═══ Study material ═══

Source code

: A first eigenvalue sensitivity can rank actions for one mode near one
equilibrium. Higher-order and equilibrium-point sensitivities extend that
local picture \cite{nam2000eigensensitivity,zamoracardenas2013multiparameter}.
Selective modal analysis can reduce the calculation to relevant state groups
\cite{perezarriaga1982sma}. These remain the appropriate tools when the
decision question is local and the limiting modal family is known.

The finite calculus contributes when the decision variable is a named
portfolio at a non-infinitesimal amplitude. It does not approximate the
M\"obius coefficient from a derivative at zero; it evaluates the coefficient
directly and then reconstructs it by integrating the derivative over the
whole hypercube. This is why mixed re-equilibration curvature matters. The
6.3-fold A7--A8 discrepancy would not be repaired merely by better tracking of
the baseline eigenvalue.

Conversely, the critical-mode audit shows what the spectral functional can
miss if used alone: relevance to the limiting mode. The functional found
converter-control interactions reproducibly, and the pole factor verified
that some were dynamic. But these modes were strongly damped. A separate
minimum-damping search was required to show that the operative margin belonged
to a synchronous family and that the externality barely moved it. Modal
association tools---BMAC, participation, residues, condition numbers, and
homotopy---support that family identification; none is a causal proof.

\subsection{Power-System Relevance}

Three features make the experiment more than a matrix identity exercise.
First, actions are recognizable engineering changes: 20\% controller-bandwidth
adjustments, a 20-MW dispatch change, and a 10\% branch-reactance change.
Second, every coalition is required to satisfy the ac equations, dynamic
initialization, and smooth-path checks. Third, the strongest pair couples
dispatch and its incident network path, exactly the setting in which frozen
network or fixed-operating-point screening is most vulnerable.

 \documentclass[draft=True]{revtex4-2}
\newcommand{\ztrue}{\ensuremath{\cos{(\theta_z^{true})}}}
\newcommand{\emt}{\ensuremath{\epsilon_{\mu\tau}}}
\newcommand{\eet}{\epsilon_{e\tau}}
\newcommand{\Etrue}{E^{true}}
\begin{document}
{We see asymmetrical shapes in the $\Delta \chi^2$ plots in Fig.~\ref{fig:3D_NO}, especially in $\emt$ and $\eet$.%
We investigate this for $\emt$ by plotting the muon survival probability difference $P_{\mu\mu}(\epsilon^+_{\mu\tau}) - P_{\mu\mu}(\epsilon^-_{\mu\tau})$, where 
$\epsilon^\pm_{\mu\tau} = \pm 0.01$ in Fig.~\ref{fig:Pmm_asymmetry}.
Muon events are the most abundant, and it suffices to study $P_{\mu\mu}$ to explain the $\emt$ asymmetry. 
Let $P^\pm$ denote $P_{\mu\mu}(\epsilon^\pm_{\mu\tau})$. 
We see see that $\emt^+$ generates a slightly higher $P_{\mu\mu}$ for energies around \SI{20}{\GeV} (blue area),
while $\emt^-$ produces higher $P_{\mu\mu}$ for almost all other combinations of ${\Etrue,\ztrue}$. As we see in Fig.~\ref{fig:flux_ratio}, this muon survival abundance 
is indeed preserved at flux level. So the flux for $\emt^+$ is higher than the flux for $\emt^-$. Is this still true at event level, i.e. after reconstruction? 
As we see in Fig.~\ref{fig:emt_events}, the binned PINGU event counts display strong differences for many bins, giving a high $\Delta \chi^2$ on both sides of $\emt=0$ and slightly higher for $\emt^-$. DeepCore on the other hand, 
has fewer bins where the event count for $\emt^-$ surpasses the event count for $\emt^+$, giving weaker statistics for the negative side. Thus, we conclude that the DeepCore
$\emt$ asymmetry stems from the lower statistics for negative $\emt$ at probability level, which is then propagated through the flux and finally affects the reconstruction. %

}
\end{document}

═══

- _Exercise brief_:
Among the records, find the lines that contain "statistics" and copy each of them.

- _Output of the exercise_:
has fewer bins where the event count for $\emt^-$ surpasses the event count for $\emt^+$, giving weaker statistics for the negative side. Thus, we conclude that the DeepCore
$\emt$ asymmetry stems from the lower statistics for negative $\emt$ at probability level, which is then propagated through the flux and finally affects the reconstruction. %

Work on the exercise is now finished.